Out. Oh, you're so naughty today. Out. But you notice the
commands don't go up with anger, frustration,
or anything else. Down. [BARK] You're so silly. Down. OK. Down. Heel. Heel. OK. Load. Load. Good boy. That's Samson. Yeah. He'll make me look bad every
time he gets the chance. Real quick, before, I
guess– how much time we got? ANGIE PRIMAVERA: We
can probably take about five minutes
for questions. ROB PELADEAU: Five minutes, let
me give you this real quick. One of the biggest
mistakes we're making right now as
a culture is thinking that we need to socialize our
dogs in dog parks, et cetera, amongst other dogs. It's causing our biggest amount
of dog aggression and dog overinterest.

Because the dogs are
going to the dog parks, and we're sitting there
texting and everything else. The dogs are learning that
their excitement, their reward– everything else–
comes from other dogs. And god forbid there's an
unbalanced dog in the dog park– because we
never see that, right? I mean, attached to
their unbalanced owner. And their dog's exhibiting
aggressive behaviors, et cetera. And then our dog has to
correct that other dog, and now we get our
dog learning that he is in charge of
correcting other animals.

And we create dog-aggressive,
over-reactive, over-interested dogs. The way you get
dogs like this who care about nothing
in the world is by bringing them out
and training them in these situations. Engagement is with you. If you take nothing away
from this lecture except for this one word, "engagement." It's all about you. Like I said about five
minutes into the lecture, most of the time we're just
boring people to our dogs. Because we tell our
dogs, go fulfill your day with other dogs
and other people. They don't need to– please, you
see my dog walking up, please don't say, hey, buddy,
say hi to your dog.

You don't know my dog. You don't know me. You don't know. I walk through San Francisco. We were in South of
Market area one day, and he's in full police
get up, because we just left a demonstration
or something. And there's a big
old sign on the side of his neck, police canine. And this guy walks up with
a stupid flexi-lead and this stupid guy, huh-huh-huh-huh. I'm like, hey, buddy,
not a good idea. Huh-huh-huh-huh. And the dog is going further
out on the flexi-lead. Hey, dude. My dog doesn't need
to say hi to your dog. Oh, why are you such a jerk? I'll take that over
my dog getting bit by his unbalanced dog,
his over-interested dog. Because my dog is
very confident, but he's also very dominant. So the first thing
he's going to try to do is put his head
over the haunches and going to start a fight. And the other dog, if he's not
confident, is going to fight.

Who was our biggest
fighters in high school? Was it the guys who
were the most confident or the guys who were
the most afraid? Right? That's the dogs that
are acting aggressively, the dogs that are very
fearful, very afraid. Teach your dog that
the best place on Earth is right next to you.

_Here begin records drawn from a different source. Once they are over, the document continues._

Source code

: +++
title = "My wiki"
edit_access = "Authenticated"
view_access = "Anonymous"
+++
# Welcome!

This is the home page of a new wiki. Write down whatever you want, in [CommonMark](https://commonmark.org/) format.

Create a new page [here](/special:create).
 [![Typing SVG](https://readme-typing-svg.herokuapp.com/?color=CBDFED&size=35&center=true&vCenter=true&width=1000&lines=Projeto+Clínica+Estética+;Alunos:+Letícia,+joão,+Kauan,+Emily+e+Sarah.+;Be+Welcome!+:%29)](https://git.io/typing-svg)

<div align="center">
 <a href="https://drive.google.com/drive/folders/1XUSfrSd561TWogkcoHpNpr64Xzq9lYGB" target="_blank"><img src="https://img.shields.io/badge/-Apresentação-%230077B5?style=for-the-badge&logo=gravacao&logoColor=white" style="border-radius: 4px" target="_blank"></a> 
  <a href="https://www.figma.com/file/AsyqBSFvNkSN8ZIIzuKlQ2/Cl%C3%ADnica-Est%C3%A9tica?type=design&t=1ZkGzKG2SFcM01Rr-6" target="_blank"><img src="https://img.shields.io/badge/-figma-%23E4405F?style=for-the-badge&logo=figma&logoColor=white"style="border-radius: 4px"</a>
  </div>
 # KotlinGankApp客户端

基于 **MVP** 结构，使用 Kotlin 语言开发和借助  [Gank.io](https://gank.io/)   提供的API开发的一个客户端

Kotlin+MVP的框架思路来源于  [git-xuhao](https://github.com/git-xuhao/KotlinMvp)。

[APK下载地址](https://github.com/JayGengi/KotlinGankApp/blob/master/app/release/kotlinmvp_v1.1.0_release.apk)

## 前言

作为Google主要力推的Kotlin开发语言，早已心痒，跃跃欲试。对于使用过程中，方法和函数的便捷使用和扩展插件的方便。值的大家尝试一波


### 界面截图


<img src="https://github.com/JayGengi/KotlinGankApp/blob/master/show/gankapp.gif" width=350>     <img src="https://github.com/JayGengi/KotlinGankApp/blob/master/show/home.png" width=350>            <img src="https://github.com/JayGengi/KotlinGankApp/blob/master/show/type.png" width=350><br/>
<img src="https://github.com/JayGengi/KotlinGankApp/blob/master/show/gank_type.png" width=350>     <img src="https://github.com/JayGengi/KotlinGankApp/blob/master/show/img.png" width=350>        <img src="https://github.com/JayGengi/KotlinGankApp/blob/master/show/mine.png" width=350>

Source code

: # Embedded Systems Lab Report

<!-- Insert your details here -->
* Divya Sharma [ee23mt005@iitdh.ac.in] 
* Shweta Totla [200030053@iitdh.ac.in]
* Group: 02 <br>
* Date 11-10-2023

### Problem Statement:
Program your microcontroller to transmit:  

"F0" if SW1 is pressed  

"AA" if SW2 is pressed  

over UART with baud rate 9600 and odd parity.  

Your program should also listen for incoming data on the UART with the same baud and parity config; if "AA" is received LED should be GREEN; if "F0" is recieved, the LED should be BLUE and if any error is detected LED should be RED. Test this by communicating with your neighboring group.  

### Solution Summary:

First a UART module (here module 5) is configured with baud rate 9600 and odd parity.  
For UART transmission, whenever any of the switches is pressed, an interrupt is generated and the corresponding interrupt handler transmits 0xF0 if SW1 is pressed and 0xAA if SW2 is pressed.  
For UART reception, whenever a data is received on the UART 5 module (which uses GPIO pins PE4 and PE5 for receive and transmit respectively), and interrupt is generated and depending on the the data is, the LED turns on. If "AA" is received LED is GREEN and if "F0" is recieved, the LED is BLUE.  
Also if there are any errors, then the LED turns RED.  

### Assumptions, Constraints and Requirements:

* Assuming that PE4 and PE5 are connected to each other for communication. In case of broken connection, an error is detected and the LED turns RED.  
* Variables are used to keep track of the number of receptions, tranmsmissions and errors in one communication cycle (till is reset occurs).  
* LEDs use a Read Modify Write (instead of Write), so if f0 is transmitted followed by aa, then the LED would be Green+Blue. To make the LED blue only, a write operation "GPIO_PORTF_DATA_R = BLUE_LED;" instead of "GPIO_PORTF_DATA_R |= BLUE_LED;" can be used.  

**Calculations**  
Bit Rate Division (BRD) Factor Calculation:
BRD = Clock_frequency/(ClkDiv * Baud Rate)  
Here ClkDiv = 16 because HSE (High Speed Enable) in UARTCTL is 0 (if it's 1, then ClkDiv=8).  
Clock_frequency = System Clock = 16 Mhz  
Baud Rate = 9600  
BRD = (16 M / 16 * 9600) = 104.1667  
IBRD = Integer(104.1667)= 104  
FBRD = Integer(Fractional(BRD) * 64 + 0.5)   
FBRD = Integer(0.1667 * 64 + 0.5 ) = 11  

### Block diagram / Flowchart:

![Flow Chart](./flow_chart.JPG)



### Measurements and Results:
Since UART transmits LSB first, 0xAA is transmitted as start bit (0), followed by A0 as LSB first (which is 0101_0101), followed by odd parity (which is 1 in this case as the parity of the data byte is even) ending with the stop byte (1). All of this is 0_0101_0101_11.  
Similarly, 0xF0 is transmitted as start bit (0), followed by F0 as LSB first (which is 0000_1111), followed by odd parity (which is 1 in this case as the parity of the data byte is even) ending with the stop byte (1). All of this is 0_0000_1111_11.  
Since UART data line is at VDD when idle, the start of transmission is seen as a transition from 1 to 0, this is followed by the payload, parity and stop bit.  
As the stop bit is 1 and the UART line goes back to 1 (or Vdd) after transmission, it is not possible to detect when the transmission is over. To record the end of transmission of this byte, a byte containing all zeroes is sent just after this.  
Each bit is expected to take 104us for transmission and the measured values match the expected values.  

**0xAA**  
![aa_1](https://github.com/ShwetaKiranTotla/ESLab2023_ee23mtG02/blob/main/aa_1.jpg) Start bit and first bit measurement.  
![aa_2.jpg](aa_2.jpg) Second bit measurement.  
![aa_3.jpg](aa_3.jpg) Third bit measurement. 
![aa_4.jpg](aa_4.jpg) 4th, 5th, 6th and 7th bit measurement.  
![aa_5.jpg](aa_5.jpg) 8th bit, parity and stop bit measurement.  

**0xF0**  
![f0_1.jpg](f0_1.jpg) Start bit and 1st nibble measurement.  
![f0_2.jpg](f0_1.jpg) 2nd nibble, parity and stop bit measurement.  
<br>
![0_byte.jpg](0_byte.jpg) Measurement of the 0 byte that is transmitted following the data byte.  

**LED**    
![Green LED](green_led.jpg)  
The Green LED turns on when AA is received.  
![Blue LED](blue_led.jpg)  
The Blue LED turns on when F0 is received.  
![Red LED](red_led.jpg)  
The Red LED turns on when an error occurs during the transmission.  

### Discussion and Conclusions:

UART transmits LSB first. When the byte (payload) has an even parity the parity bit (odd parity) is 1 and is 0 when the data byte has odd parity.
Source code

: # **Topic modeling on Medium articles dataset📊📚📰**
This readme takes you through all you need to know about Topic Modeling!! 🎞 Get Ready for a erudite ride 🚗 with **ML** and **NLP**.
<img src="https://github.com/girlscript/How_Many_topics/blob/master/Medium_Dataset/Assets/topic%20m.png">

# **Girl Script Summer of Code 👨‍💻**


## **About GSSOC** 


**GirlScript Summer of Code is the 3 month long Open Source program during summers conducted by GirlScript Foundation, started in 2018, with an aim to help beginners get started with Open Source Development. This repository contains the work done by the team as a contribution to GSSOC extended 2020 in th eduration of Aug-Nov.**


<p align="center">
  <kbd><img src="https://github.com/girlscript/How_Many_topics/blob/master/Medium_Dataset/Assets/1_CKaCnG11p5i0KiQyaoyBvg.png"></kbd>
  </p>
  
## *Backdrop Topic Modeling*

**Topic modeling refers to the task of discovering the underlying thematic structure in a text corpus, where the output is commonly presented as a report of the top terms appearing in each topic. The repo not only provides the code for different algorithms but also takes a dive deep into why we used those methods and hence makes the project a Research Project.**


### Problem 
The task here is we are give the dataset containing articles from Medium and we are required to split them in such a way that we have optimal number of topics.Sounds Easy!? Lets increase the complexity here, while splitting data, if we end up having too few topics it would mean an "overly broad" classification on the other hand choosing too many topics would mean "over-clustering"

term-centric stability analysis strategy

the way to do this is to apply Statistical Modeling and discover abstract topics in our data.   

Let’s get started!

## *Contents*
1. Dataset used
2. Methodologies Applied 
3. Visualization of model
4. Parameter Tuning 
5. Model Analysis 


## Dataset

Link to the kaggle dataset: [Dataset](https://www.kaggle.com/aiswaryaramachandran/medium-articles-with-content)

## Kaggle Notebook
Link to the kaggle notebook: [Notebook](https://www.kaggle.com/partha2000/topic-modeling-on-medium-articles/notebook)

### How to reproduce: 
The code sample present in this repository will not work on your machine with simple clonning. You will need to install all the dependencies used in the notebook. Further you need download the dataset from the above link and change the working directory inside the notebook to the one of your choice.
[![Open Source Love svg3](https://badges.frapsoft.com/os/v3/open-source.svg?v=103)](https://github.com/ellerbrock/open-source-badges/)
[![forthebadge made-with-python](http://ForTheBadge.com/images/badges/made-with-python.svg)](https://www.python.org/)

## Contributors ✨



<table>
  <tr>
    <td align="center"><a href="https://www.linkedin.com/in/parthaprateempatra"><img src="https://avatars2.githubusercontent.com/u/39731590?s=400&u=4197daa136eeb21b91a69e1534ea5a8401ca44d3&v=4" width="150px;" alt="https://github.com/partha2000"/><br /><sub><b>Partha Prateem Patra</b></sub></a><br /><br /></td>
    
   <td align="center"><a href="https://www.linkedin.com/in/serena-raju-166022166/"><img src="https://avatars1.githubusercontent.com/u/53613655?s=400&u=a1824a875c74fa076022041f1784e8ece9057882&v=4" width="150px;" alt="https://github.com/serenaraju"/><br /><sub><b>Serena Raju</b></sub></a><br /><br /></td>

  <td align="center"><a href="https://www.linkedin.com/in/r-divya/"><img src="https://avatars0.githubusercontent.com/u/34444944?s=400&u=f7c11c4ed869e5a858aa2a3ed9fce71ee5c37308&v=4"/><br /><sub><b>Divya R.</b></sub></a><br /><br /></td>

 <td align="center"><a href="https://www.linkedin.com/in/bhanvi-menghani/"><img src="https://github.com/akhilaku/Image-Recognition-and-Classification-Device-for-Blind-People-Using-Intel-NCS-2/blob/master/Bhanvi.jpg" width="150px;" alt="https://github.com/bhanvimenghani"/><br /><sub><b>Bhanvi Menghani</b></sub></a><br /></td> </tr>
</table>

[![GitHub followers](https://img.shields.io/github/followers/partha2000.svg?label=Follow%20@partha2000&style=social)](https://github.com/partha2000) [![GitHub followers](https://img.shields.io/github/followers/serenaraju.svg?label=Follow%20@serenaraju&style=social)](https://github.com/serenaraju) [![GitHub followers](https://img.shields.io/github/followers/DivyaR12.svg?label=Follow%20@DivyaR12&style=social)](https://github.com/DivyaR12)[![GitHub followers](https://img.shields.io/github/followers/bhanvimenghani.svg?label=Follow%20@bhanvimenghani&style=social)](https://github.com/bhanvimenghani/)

And that way, he
can go out, and he will go play with other dogs. And I can call him
right out of it. So once you teach your
dog engagement with you, where you go by dogs– sit,
down, all of our little tricks we learned at home. Then the dog goes,
ah, great things happen when other
dogs are around, without me engaging
with other dogs. That's how we create dogs
who are not dog-aggressive. That's how we create dogs
who are interested in us, and that's how we create
dogs who will recall even when they're out there with
other dogs, or squirrels, or fish, or whatever
your dog's into. It's by showing them that
the best place on Earth– Disneyland happens at my side.

Make sense? All right. We good? ANGIE PRIMAVERA:
We're done, yes. ROB PELADEAU: Well,
I want to thank you guys all for sharing
your lunchtime with me. Thank you for bringing that
food in because now I'm super hungry, all that. But thanks again.